EXERCISE DESCRIPTION
Find the lines of the material below that include the string "networks", then copy each one.

[Start of section]

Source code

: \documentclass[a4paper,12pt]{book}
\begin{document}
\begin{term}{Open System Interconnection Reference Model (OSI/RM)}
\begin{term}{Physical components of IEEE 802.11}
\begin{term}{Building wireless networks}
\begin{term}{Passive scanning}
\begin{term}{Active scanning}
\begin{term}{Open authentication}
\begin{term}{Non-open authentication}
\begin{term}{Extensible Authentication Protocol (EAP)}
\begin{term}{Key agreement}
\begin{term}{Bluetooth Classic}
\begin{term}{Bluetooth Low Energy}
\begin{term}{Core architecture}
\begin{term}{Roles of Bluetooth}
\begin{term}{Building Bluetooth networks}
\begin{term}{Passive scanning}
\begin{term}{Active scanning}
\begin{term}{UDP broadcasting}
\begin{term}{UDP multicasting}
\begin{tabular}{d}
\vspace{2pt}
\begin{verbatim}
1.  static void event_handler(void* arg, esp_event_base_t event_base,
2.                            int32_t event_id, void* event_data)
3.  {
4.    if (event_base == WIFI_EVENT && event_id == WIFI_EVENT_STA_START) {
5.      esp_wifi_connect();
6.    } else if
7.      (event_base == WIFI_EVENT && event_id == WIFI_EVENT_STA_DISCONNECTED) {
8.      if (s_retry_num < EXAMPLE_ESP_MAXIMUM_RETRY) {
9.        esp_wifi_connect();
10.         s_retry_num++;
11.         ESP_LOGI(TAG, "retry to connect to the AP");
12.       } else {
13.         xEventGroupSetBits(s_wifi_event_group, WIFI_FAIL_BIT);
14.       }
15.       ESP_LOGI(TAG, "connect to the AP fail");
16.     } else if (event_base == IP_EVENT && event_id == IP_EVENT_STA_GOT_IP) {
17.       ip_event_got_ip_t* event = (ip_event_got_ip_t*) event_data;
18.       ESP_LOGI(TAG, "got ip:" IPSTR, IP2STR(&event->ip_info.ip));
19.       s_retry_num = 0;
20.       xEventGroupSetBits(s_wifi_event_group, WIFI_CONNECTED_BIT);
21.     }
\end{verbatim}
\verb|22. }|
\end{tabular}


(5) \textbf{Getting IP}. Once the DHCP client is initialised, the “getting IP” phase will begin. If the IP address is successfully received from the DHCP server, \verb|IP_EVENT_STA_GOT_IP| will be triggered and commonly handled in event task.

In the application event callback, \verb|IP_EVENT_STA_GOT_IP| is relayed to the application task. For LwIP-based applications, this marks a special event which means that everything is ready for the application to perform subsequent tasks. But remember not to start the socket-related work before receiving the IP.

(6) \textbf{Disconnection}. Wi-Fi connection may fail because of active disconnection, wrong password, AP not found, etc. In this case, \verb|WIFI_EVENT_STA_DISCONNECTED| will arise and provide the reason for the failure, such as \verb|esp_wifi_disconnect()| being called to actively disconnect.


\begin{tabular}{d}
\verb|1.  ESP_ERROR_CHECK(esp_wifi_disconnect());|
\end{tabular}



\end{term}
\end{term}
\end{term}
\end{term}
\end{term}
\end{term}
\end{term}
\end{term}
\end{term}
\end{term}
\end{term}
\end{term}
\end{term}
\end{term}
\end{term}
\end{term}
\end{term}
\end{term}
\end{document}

[End of section]

YOUR SOLUTION
\begin{term}{Building wireless networks}
\begin{term}{Building Bluetooth networks}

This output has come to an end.